Le marché des routeurs grand public aux États-Unis vient de basculer dans une situation pour le moins inhabituelle. La Federal Communications Commission (FCC) a en effet accordé à Netgear une approbation conditionnelle qui l’exempte de la nouvelle décision d’interdiction visant les routeurs fabriqués à l’étranger. En pratique, cette décision place provisoirement l’entreprise américaine dans une position quasi monopolistique sur la vente et le support de nouveaux routeurs pour le marché grand public américain. De là à y voir une décision protectionniste (et anti-concurrentielle de surcroit)…

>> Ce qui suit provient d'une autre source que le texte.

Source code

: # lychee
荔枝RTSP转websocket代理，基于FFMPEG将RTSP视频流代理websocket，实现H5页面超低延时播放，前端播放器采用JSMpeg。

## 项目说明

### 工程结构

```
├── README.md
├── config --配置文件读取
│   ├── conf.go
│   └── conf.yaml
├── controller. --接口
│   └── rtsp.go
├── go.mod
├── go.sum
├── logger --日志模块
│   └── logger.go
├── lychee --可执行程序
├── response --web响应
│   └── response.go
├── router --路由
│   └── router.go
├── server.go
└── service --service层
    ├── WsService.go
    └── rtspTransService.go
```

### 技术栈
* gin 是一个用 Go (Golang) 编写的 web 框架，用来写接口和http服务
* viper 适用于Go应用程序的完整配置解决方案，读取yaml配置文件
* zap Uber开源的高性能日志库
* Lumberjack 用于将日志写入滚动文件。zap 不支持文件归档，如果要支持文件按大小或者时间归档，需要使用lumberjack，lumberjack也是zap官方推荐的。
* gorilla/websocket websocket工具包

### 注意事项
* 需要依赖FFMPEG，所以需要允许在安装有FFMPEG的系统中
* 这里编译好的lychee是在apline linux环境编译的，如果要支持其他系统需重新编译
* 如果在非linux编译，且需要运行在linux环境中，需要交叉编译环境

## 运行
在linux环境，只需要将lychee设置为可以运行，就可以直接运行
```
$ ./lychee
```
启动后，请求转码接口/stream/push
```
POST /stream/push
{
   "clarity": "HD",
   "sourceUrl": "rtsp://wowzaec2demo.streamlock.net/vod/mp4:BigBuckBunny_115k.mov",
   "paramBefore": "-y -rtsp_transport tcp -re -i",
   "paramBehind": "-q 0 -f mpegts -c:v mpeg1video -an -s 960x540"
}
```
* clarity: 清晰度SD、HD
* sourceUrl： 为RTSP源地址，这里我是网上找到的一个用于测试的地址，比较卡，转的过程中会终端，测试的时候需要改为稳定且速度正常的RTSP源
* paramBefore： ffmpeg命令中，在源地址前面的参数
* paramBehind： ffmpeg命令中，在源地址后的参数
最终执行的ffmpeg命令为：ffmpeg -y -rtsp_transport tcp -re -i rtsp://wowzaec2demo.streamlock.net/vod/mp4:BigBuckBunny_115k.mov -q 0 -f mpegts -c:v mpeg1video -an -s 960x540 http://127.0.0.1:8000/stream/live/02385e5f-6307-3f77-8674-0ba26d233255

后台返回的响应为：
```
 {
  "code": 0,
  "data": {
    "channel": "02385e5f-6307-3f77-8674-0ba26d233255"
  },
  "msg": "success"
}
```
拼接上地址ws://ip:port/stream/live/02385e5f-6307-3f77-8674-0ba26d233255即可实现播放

Une exception majeure dans une politique de durcissement
En mars 2026, la FCC a étendu sa Covered List aux routeurs produits à l’étranger, ce au nom de la sécurité nationale : les fabricants concernés ne peuvent plus introduire de nouveaux modèles sur le marché américain sans dérogation spécifique, ni, à terme, assurer certaines mises à jour logicielles sur les appareils existants. Dans ce nouveau cadre, l’approbation conditionnelle accordée à Netgear change tout.

Cette exemption couvre une large partie du catalogue de la marque, notamment les gammes Nighthawk et Orbi, ainsi que certains gateways et modems. L’exemption s’applique jusqu’au 1er octobre 2027, ce qui laisse à Netgear une fenêtre considérable pour continuer à vendre, mettre à jour et potentiellement lancer de nouveaux produits pendant que ses concurrents restent dans l’incertitude.
Un avantage commercial immense, mais pas nécessairement durable
Le plus frappant dans cette affaire est que Netgear, comme la quasi-totalité du secteur, fabrique lui aussi l’essentiel de ses équipements en Asie. D’autres fabricants pourraient donc en théorie décrocher la même approbation, mais tant que la FCC n’intervient pas, Netgear continuera de bénéficier de cet énorme coup de pouce. Et si l’objectif de la FCC était tout simplement de favoriser une entreprise américaine dans un secteur ultra compétitif ?
Pour Netgear, c’est en tout cas une occasion unique de consolider sa présence sur le marché américain. Pour les concurrents en revanche, c’est un avertissement brutal : dans le nouvel environnement réglementaire américain (lui-même encadré par l’administration MAGA), la compétitivité ne dépend plus seulement du prix, des performances ou de l’innovation, mais aussi de la capacité à obtenir la bénédiction des autorités.